• Hololive
  • Nekomata Okayu
  • Nekomata Okayu Covers ‘Romeo to Cinderella’ and Makes It Sound Like a Confession

    There are Vocaloid classics, and then there are untouchable Vocaloid classics. doriko‘s ロミオとシンデレラ (Romeo to Cinderella) — originally released featuring Hatsune Miku — falls firmly into the second category. It’s the kind of song that’s been covered hundreds of times, appeared in rhythm games, and still somehow hits just as hard as it did when it first surfaced on Niconico. Taking it on is a statement. 猫又おかゆ (Nekomata Okayu) makes that statement count.

    Her take is unhurried and intimate. Where a lot of covers of this song lean into the drama — the rock-leaning production, the frantic energy of the original Miku vocal — Okayu strips it back to something warmer. The arrangement by Misato Ono keeps the recognizable melodic bones intact while softening the edges, giving the whole thing a slightly languid, late-night quality. It suits the song’s subject matter in a way that feels almost more honest than the source material: this is a song about sneaking around, hiding feelings, lying to your parents for the sake of love. Sung like this, it sounds less like a declaration and more like a whispered secret.

    Okayu’s voice has always been one of the more distinctive in hololive — low and smooth, with a laziness that reads as ease rather than disengagement. On ロミオとシンデレラ that quality does a lot of work. The song’s chorus has a desperate, pleading energy in most versions; here it’s more resigned, more tender. There’s a vulnerability in how she handles the higher phrases without straining for them, letting them settle naturally instead of pushing for impact. It’s a vocal performance that trusts the song rather than trying to outperform it.
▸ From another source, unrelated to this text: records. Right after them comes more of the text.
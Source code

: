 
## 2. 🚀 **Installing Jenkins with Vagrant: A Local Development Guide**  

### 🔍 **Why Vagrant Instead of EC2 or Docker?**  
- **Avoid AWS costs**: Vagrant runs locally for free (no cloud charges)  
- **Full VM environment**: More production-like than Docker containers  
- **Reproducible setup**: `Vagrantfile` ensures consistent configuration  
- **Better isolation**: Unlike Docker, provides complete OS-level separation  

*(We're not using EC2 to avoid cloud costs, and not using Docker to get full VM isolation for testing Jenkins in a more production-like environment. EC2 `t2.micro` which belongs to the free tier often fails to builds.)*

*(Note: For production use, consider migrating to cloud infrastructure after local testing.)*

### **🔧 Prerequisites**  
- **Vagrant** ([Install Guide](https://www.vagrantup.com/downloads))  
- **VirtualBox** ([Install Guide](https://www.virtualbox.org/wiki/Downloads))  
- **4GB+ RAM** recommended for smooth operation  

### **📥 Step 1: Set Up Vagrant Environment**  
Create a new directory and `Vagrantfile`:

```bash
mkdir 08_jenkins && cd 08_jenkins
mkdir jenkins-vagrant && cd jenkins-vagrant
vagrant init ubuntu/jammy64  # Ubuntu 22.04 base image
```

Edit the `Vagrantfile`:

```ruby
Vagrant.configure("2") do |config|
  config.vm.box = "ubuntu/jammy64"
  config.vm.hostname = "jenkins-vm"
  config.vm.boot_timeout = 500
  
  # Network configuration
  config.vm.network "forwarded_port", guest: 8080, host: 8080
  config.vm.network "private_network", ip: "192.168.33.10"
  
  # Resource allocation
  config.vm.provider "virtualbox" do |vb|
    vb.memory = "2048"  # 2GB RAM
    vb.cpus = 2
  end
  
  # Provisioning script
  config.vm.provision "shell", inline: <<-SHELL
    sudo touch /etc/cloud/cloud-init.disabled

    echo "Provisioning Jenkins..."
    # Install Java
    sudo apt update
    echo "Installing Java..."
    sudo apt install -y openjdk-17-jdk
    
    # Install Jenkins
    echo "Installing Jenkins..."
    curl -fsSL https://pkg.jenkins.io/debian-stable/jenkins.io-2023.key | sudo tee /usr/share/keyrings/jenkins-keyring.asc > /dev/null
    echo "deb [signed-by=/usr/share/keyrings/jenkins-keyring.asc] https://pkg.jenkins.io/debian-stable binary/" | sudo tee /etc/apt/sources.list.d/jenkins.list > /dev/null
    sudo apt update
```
    The mix by よしけん keeps things clean and close. The vocal sits right in front of everything, which is the correct call — there’s nothing here to hide behind, and the production knows it. You’re listening to the voice, and the voice is doing everything.

    Lyrically, ロミオとシンデレラ is about a girl in a secret relationship, framing herself as Juliet but hoping for Cinderella’s ending instead of the tragedy. The video’s opening line — 「大きな箱より小さな箱に幸せはあるらしい」(“Happiness is said to be found in the smaller box rather than the larger one”) — sets a contemplative tone that Okayu’s delivery carries all the way through. It’s a song about wanting something simple, even when everything around it is complicated. That theme fits her effortlessly.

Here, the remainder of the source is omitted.